The vise royal flush

Should the vise be mounted flush with the apron, or with a spacer? This is a topic that are discussed from time to time, so I’ll give my stack of dimes on the subject.

Browsing through my image library, I find a lot of images of my Eclipse 9” quick release vise in use, but only a few of them focusing on the vise itself. But such is the lot in life for indispensable entities – those who we rely on the most are most often overlooked.

The pandemic has shown us a few things in this regards, and here is my message on that subject: Show appreciation for the ones you overlook! During the pandemic, certain people has been even more vital to the society than medical staff (which are crucial!).
Grocery store workers and cleaning personell.
For the victims of the pandemic, the health care system and its employees have been the most important. But for the vast majority, modern life simply could not function without the people working in shops and the people cleaning those places. Without them, the society would grind to a screeching halt in a hurry.

So smile to them. Maybe even thank them for doing the often underrated and belittled type of work. If everybody was engineers, woodworkers or politicians, we would starve to death… Think about that for a second!

The Eclipse 9” quick-release metal woodworker vise is a vital component, and it makes the work bench work efficiently. It is fast to use and it holds anything with a death grip – nothing comes loose from that thing lest you untighten it!

My strop being held in the vise

The subject of controversy (if there is one, but for the sake of this article – let’s say this is the big one) is: should the vise be mounted flush with the apron or not?

NOTE: We are discussing metal woodworking vises here, as depicted. Not vises that rely on the apron or bench top as one of the jaws, although the topic is relevant for those too.


The advocates of flush mounting states that using the apron as a vise jaw will make it easier to clamp long pieces, as the apron will support the work piece along the entire length of the bench.


But utterly useless most of the time, mesa thinks. How often do you think you will really need that? And what support are we talking about? By clamping the piece to the apron at one end, either with a clamp or a holdfast, and the other end in the vise, the piece is supported vertically at each end (if the holdfast holds…) and only laterally in the middle. If the work piece needs vertical support all the way along its length, toss it on top of the bench. I can think of just one or two scenario where full lateral support would be needed, and those are pretty far fetched.

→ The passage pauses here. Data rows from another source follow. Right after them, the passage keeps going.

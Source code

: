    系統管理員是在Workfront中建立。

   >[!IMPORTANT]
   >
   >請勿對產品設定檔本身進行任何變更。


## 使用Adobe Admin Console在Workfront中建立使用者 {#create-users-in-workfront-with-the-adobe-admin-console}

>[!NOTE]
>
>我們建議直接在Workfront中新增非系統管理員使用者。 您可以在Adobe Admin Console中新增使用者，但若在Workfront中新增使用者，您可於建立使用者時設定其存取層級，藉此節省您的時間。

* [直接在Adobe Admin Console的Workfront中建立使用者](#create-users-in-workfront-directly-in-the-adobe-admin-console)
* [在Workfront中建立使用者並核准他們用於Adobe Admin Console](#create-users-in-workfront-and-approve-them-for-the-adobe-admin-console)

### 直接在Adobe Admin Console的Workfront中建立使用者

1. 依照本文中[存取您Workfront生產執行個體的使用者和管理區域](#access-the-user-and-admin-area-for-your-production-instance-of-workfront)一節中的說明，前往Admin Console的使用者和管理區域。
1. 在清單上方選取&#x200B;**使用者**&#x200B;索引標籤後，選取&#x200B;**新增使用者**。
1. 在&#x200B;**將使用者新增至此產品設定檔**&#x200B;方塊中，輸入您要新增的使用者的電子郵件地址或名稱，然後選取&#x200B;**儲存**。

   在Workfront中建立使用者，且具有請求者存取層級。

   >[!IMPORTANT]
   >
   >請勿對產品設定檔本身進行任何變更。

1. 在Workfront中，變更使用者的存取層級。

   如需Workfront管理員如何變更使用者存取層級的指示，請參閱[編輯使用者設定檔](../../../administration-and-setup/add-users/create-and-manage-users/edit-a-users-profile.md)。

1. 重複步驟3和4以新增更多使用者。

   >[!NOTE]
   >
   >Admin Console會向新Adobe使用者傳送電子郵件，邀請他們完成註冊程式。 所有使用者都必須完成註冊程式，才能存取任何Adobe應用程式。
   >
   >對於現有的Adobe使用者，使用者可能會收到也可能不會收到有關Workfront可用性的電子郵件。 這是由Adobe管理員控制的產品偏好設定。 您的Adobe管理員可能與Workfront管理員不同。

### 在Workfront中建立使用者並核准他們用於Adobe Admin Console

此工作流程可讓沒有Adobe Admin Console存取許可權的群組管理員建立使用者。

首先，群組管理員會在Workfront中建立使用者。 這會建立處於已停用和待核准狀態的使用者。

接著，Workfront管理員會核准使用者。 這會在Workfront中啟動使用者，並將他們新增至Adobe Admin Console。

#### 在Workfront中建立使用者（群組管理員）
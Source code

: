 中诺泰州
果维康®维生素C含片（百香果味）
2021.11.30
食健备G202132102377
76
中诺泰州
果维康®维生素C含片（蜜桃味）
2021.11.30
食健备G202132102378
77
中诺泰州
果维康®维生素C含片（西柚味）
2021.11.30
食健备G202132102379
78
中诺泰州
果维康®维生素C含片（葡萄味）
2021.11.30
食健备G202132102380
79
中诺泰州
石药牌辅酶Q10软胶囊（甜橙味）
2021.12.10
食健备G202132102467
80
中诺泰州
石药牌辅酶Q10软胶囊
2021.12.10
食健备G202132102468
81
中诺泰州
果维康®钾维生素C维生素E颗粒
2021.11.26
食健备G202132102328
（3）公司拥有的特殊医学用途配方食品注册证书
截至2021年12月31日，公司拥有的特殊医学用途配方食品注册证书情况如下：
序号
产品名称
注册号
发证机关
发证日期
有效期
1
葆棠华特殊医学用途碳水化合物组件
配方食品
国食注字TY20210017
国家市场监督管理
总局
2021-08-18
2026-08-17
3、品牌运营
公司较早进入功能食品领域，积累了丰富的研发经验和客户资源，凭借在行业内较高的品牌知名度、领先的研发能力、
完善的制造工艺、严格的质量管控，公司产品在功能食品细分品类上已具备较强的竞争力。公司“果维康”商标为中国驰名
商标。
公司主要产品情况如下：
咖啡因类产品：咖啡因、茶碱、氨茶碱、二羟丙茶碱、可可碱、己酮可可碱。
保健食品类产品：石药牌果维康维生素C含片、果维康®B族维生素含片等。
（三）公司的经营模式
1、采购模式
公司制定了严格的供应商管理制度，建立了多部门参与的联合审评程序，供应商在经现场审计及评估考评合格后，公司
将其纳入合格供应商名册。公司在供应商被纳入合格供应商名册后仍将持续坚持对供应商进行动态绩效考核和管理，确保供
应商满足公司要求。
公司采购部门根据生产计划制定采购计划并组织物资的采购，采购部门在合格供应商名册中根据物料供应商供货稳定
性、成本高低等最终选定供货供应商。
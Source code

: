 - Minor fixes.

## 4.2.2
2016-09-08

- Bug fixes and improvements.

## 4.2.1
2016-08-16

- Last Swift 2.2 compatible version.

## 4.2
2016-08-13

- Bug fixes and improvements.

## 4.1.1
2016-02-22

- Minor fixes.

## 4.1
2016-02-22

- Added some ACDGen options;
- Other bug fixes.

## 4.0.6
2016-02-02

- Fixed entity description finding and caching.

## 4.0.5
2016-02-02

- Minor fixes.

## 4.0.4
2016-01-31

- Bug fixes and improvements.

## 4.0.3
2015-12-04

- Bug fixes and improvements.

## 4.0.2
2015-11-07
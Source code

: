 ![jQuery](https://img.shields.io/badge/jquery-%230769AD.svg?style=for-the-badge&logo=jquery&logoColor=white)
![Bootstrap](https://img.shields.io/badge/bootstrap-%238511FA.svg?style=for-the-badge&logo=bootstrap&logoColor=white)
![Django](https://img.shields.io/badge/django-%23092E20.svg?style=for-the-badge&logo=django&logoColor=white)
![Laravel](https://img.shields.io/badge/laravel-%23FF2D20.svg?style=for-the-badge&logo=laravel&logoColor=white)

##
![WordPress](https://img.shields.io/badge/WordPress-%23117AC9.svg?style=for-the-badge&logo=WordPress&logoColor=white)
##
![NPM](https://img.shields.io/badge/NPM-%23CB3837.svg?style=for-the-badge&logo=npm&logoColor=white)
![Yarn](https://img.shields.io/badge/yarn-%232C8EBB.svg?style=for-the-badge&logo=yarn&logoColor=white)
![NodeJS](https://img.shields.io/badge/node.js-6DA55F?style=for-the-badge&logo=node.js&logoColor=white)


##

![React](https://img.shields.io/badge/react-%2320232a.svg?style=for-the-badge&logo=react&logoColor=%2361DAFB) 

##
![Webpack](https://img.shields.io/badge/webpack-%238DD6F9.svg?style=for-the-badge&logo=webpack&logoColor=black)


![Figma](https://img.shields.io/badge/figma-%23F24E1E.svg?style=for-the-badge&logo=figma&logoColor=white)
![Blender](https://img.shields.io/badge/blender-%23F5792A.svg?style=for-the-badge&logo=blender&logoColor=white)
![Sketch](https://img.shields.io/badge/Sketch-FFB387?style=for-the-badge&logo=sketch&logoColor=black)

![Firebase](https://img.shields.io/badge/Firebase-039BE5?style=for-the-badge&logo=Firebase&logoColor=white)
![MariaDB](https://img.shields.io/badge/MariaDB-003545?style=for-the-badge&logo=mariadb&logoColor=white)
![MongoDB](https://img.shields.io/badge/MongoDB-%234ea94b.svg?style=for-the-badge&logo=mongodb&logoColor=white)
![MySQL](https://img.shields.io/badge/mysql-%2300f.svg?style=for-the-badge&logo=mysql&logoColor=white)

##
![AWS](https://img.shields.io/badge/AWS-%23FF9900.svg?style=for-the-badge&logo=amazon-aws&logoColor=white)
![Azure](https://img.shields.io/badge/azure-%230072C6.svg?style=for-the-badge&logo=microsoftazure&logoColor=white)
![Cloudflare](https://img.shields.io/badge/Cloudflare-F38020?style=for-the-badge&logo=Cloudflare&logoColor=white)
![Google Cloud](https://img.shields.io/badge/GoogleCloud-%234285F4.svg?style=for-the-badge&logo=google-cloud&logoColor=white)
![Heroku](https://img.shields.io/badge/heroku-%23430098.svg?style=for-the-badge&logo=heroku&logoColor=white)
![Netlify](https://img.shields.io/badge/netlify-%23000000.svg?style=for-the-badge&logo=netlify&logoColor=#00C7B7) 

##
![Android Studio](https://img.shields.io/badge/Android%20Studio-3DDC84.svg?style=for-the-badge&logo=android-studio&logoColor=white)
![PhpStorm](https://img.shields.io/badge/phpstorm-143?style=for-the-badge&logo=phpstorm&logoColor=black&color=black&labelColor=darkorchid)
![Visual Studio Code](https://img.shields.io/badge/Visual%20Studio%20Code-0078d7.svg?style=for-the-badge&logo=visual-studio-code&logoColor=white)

To achieve the exact same result with a non-flush mounted vise is easy. Any piece of wood with the same thickness as the inner jaw can be used to fill the gap where you want to clamp the piece to the apron. You can make an “apron hook” similar to a bench hook, or even make a long batten with dowels that could be inserted into the apron – take inspiration from the Veritas planing stops. In a pinch, you could even use painter’s tape to hold a spacer in place (I use painter’s tape all the time. Great for clamping small glue ups).

A flush mounted vise is also harder to install – it involves quite a lot of work to recess the vise into the apron. Of course, you could just mount the stationary jaw behind the apron, but then you’ll loose a lot of the width between the jaws. On a bench like mine, with a thick top, this is not an option.

The best way: non-flush. IMNSHO.

In my not so humble opinion. This is the easiest way to mount the vise. Cut the hole, slap the vise in and bolt it to the underside of the bench top. Then install a liner for the inner jaw (with spacer blocks on the sides, extending the vise from 9” to 11”. Or from 22.9cm to 28cm). For the moving jaw, a thick piece of good quality plywood or hardwood. Line the moving jaw with leather, suede side up. You’ll get tremendous gripping power!

Sort of like holding the planks between the thumb and the index finger, really!

I cut the legs for our fire pan benches by flushing the blanks on the bench, then into the vise. Just like the image above. I could really bear down on the saw – the leg blanks did not budge!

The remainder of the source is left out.